Security door integratie netwerk- en werkplekbeveiliging

Het feit dat endpoint- en netwerk- en werkplekbeveiliging niet aan elkaar gekoppeld zijn, is voor veel organisaties een openbaring. Het klinkt zo logisch dat vrijwel iedereen ervan uitgaat dat deze koppeling gewoon bestaat. De realiteit is dat de twee werelden zowel bij leveranciers als bij partners en klanten gescheiden zijn. Daardoor is optimale beveiliging nooit haalbaar. Het kostte een paar jaar, maar securityleverancier Sophos brengt beide werelden nu voor het eerst bij elkaar.

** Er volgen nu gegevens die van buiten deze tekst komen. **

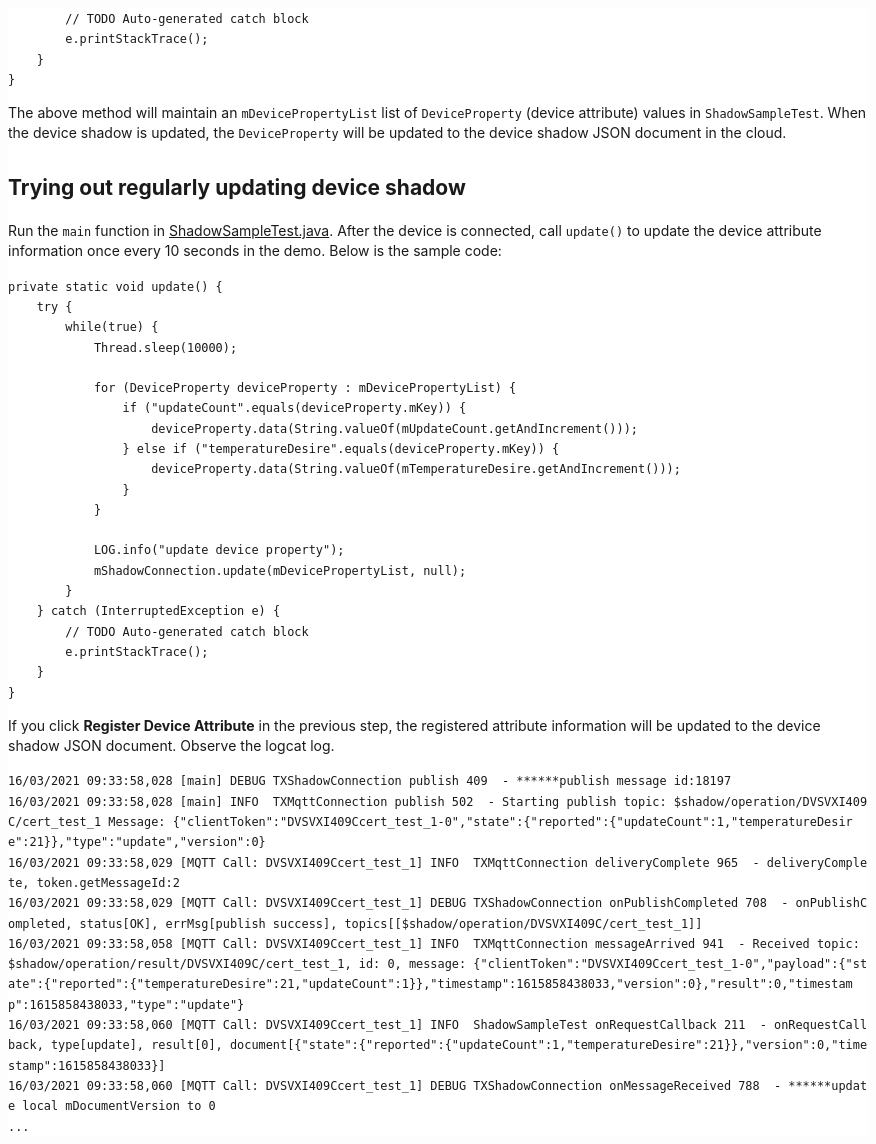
 ```
        // TODO Auto-generated catch block
        e.printStackTrace();
    }
}
```
The above method will maintain an `mDevicePropertyList` list of `DeviceProperty` (device attribute) values in `ShadowSampleTest`. When the device shadow is updated, the `DeviceProperty` will be updated to the device shadow JSON document in the cloud.

## Trying out regularly updating device shadow

Run the `main` function in [ShadowSampleTest.java](../../src/test/java/com/tencent/iot/hub/device/java/core/shadow/ShadowSampleTest.java). After the device is connected, call `update()` to update the device attribute information once every 10 seconds in the demo. Below is the sample code:
```
private static void update() {
    try {
        while(true) {
            Thread.sleep(10000);

            for (DeviceProperty deviceProperty : mDevicePropertyList) {
                if ("updateCount".equals(deviceProperty.mKey)) {
                    deviceProperty.data(String.valueOf(mUpdateCount.getAndIncrement()));
                } else if ("temperatureDesire".equals(deviceProperty.mKey)) {
                    deviceProperty.data(String.valueOf(mTemperatureDesire.getAndIncrement()));
                }
            }

            LOG.info("update device property");
            mShadowConnection.update(mDevicePropertyList, null);
        }
    } catch (InterruptedException e) {
        // TODO Auto-generated catch block
        e.printStackTrace();
    }
}
```

If you click **Register Device Attribute** in the previous step, the registered attribute information will be updated to the device shadow JSON document. Observe the logcat log.
```
16/03/2021 09:33:58,028 [main] DEBUG TXShadowConnection publish 409  - ******publish message id:18197
16/03/2021 09:33:58,028 [main] INFO  TXMqttConnection publish 502  - Starting publish topic: $shadow/operation/DVSVXI409C/cert_test_1 Message: {"clientToken":"DVSVXI409Ccert_test_1-0","state":{"reported":{"updateCount":1,"temperatureDesire":21}},"type":"update","version":0}
16/03/2021 09:33:58,029 [MQTT Call: DVSVXI409Ccert_test_1] INFO  TXMqttConnection deliveryComplete 965  - deliveryComplete, token.getMessageId:2
16/03/2021 09:33:58,029 [MQTT Call: DVSVXI409Ccert_test_1] DEBUG TXShadowConnection onPublishCompleted 708  - onPublishCompleted, status[OK], errMsg[publish success], topics[[$shadow/operation/DVSVXI409C/cert_test_1]]
16/03/2021 09:33:58,058 [MQTT Call: DVSVXI409Ccert_test_1] INFO  TXMqttConnection messageArrived 941  - Received topic: $shadow/operation/result/DVSVXI409C/cert_test_1, id: 0, message: {"clientToken":"DVSVXI409Ccert_test_1-0","payload":{"state":{"reported":{"temperatureDesire":21,"updateCount":1}},"timestamp":1615858438033,"version":0},"result":0,"timestamp":1615858438033,"type":"update"}
16/03/2021 09:33:58,060 [MQTT Call: DVSVXI409Ccert_test_1] INFO  ShadowSampleTest onRequestCallback 211  - onRequestCallback, type[update], result[0], document[{"state":{"reported":{"updateCount":1,"temperatureDesire":21}},"version":0,"timestamp":1615858438033}]
16/03/2021 09:33:58,060 [MQTT Call: DVSVXI409Ccert_test_1] DEBUG TXShadowConnection onMessageReceived 788  - ******update local mDocumentVersion to 0
...
```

“Vergelijk het met een bewaker die buiten de slagboom van de parkeerplaats bedient en een beveiliger die binnen in het pand zit om toegangspasjes uit te delen”, zegt managing director Pieter Lacroix. “Hoe makkelijk zou het zijn als de bewaker de beveiliger een seintje kan geven als er iemand op het terrein komt over wie hij geen goed gevoel heeft? Dan is de beveiliger in het pand direct een stuk alerter.” Het klinkt zo logisch en voor de hand liggend, maar in de praktijk van security is dit niet aan de orde. Vendoren richten zich ofwel op de beveiliging van de gateway met onder meer firewalls, ofwel op de beveiliging van endpoints met onder andere antivirussoftware. “Binnen die silo’s worden steeds nieuwe oplossingen en verbeteringen op de markt gebracht, maar geen enkele leverancier koppelt de netwerkbeveiliging met de security van de werkplek.”

Security in de boardroom

In 2012 kocht Sophos het gateway securitybedrijf Astaro. De hele industrie, inclusief vooraanstaande marktonderzoekers, verklaarde het bedrijf voor gek. “Men zag de synergie tussen die twee organisaties niet.” Maar de toenemende cyberdreigingen veranderen hoe bedrijven over security denken. Waar het voorheen vooral een it-aangelegenheid was, is security in toenemende mate een onderwerp voor de boardroom.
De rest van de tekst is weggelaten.